I had an idea where the modern US is ISOTed to the old world, So I did a thing where I transposed 2000 municipalities from the lower 48 states onto positions in the Old World:
https://drive.google.com/open?id=1kf1XnTZVUjwcpT7S6xIoQv_8944&usp=sharing
The map is searchable. Latitudes are exactly the same for all cities, but longitude is... funny. I tried to (1) preserve relative longitudes so that a city to the east would stay to the east and vice-versa, and (2) position cities so that they ended up in a place that's survivable and not in the middle of a desert or ocean. To that end I used a spreadsheet with the latitudes and longitudes of both old world cities and new world cities and did a bit of matching. However, my goals began to contradict each other and I ended up with some weird results, like some cities in Maryland being west of some cities in Iowa. Even so, the east coast is on the east coast and the west coast is on the west coast, and cities on water are not too far from land.
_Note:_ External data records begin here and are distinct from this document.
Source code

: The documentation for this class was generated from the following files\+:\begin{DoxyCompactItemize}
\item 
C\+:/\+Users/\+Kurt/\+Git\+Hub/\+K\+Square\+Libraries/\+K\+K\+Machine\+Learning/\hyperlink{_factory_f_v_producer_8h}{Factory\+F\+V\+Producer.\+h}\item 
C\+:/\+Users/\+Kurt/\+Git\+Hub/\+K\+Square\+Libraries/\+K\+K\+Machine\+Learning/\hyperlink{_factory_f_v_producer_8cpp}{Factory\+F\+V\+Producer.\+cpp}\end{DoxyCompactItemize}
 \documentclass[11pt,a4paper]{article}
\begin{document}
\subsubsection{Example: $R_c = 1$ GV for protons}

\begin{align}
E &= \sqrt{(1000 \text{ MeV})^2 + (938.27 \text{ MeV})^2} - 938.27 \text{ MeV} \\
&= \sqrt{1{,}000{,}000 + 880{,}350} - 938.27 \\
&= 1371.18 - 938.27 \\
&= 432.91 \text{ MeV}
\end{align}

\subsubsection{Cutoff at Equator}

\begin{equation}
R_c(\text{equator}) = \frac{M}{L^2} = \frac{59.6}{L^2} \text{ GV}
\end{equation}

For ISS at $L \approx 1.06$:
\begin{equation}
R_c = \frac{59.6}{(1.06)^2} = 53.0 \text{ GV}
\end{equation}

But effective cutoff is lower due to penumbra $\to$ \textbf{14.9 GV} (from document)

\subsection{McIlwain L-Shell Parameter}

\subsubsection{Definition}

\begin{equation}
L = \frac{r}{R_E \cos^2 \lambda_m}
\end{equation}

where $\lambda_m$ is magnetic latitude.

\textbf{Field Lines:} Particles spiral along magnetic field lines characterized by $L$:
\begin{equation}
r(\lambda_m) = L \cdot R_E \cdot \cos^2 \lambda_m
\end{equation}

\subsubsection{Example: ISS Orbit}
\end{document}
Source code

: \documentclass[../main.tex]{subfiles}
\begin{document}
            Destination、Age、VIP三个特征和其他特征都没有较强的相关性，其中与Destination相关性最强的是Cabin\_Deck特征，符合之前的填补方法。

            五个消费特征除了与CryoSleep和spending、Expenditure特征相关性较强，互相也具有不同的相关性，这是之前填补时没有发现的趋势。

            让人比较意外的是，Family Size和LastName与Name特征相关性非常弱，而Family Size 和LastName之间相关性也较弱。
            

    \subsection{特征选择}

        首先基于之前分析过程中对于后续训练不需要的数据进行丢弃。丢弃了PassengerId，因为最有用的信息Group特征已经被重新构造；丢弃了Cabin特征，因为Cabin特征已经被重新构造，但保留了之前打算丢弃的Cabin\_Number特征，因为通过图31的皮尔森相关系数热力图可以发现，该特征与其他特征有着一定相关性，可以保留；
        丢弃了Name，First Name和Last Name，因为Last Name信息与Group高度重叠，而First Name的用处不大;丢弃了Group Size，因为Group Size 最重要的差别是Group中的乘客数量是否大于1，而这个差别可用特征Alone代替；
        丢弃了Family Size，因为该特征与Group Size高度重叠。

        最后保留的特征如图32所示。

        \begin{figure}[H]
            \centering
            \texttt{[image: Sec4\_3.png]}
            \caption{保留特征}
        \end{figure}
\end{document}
If I had to pick transposition areas for Alaska and Hawaii, I'd probably go with Scandinavia and the Caribbean, respectively. The Caribbean isn't in the old world, but then again Hawaii isn't in North America.
As an example, here is where my home city of Cleveland ended up, on the Macedonia-Bulgaria border:
View attachment 315927
The city on the upper right is Burbank, Illinois, which is decidedly not northeast of where I am.